** MATERIAL TO PROCESS **
----------------------------------------

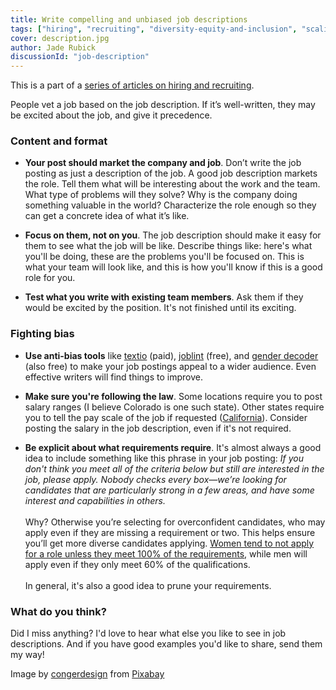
 ```yaml
---
title: Write compelling and unbiased job descriptions
tags: ["hiring", "recruiting", "diversity-equity-and-inclusion", "scaling", "pay-equity"]
cover: description.jpg
author: Jade Rubick
discussionId: "job-description"
---
```


<re-img src="description.jpg"></re-img>


This is a part of a [series of articles on hiring and recruiting](/startup-hiring-and-recruiting). 

People vet a job based on the job description. If it’s well-written, they may be excited about the job, and give it precedence. 

### Content and format

* **Your post should market the company and job**. Don’t write the job posting as just a description of the job. A good job description markets the role. Tell them what will be interesting about the work and the team. What type of problems will they solve? Why is the company doing something valuable in the world? Characterize the role enough so they can get a concrete idea of what it’s like. 

* **Focus on them, not on you**. The job description should make it easy for them to see what the job will be like. Describe things like: here's what you'll be doing, these are the problems you'll be focused on. This is what your team will look like, and this is how you'll know if this is a good role for you. 

* **Test what you write with existing team members**. Ask them if they would be excited by the position. It's not finished until its exciting.

### Fighting bias

* **Use anti-bias tools** like [textio](https://textio.com) (paid), [joblint](https://joblint.org/) (free), and [gender decoder](http://gender-decoder.katmatfield.com/) (also free) to make your job postings appeal to a wider audience. Even effective writers will find things to improve. 

* **Make sure you're following the law**. Some locations require you to post salary ranges (I believe Colorado is one such state). Other states require you to tell the pay scale of the job if requested ([California](https://leginfo.legislature.ca.gov/faces/billTextClient.xhtml?bill_id=201720180AB168)). Consider posting the salary in the job description, even if it's not required.

* **Be explicit about what requirements require**. It's almost always a good idea to include something like this phrase in your job posting: _If you don't think you meet all of the criteria below but still are interested in the job, please apply. Nobody checks every box—we’re looking for candidates that are particularly strong in a few areas, and have some interest and capabilities in others._ \
\
Why? Otherwise you’re selecting for overconfident candidates, who may apply even if they are missing a requirement or two. This helps ensure you’ll get more diverse candidates applying. [Women tend to not apply for a role unless they meet 100% of the requirements](https://hbr.org/2014/08/why-women-dont-apply-for-jobs-unless-theyre-100-qualified), while men will apply even if they only meet 60% of the qualifications. \
\
In general, it's also a good idea to prune your requirements.

### What do you think?

Did I miss anything? I'd love to hear what else you like to see in job descriptions. And if you have good examples you'd like to share, send them my way! 

Image by <a href="https://pixabay.com/users/congerdesign-509903/?utm_source=link-attribution&amp;utm_medium=referral&amp;utm_campaign=image&amp;utm_content=1891732">congerdesign</a> from <a href="https://pixabay.com/?utm_source=link-attribution&amp;utm_medium=referral&amp;utm_campaign=image&amp;utm_content=1891732">Pixabay</a>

----------------------------------------

** ACTIVITY **
Filter the entries down to the lines with the word "excited" in them.

** EXERCISE SOLUTION **
People vet a job based on the job description. If it’s well-written, they may be excited about the job, and give it precedence. 
* **Test what you write with existing team members**. Ask them if they would be excited by the position. It's not finished until its exciting.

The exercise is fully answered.